I am not young either I will be 64 this New Years day. Yea the doctor at IU said some patient go off the TKI for a year and then when their counts go back up, they go back on something. It kind os scare me to do that, as you know your spleen could fill up or something go bad. I was reading Trey's article *it was extremely important in helping me make this decision not to go off the drugs." I would have to go look that link up. You can click on Trey name I look at his activity as I forget what it was under. But anyhow I realized how complicated CML really is. I just thought the problem was at the Chromosome level where the #9 & #22 break and fuse together. But as I understand it that is only the bottom level as far as the drugs can get to. I guess when the marrow make the stem cell which make another stem cells, something goes wrong at that level before it turns into blood. There are two sides the Myeloid and the Lymphoid. the Myeloid making the red cells, platelets and white cells. So something goes wrong at the top of the chain of command and the TKI can't get to the ancient stem cell or so called bad stem cells as the "ancient mother ship". Why can't they call the bad stem cells "the Ancient Father Ship"? Anyhow she, bad stem cells is somewhere close to the top, like as in genealogy. The ancient stem cell can hide close to the bone and lie dormat and come out later and does her thing. The B Cell from the Lymphoid side can't get the the bad stem cell hiding next to the bone as not enough oxygen. Something like that kind of complicated, you would have to read Trey and Call Me Lucky article. But after reading that I would think long and hard before I went with off my Gleevec. I think I would like a little more research on the patients that have went off their TKI, so I am just going to hang low awhile.

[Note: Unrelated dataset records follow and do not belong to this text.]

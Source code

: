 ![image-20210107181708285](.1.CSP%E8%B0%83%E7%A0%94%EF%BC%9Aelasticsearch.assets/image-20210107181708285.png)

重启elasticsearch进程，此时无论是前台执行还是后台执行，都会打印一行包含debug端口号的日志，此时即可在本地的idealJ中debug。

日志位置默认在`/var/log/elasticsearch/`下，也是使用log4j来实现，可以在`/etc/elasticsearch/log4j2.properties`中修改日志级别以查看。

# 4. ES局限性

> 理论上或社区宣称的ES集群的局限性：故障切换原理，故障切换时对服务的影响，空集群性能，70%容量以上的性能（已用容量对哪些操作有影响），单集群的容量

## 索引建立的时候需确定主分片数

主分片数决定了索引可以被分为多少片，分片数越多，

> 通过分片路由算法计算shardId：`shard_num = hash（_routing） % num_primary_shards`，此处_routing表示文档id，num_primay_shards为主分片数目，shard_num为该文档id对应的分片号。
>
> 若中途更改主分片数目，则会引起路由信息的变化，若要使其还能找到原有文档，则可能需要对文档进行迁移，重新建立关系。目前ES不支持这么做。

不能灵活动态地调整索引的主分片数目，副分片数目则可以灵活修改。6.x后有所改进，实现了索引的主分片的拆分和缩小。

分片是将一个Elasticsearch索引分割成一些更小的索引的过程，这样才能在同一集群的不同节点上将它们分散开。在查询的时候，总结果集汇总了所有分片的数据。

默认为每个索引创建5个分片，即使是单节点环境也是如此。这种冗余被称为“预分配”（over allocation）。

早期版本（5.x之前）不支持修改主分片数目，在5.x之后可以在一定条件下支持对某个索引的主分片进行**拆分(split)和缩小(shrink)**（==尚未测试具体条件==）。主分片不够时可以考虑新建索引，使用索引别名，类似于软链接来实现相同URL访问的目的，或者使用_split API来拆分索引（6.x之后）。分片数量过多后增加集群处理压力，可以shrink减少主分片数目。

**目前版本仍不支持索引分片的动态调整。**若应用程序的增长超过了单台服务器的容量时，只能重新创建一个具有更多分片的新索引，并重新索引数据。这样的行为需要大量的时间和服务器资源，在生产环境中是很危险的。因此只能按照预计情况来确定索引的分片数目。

I will have to see if I can find Trey's article. Call Me Lucky had a good one too with a good article. I really did not think CML was that complicated. That bad ancient stem cells is quite tricky.
I appreciate your input & glad to hear you are having a good response on Tasigna.
Have a Merry Christmas and Blessing. Praying that we will live long enough to see a cure. Even though most of my life is over at 64 I would like to live long enough to celebrate the cure. My poor friend has bad, very very bad breast cancer. She just had several chemo, breast mastectomy, skin graft, infection, graft removed, it is horrible, much worst then they thought. Now she has to have radiation. When I hear and read her journey on caring bridge I feel lucky to have CML.
Well I will catch later. Hugs and prayers for all of us.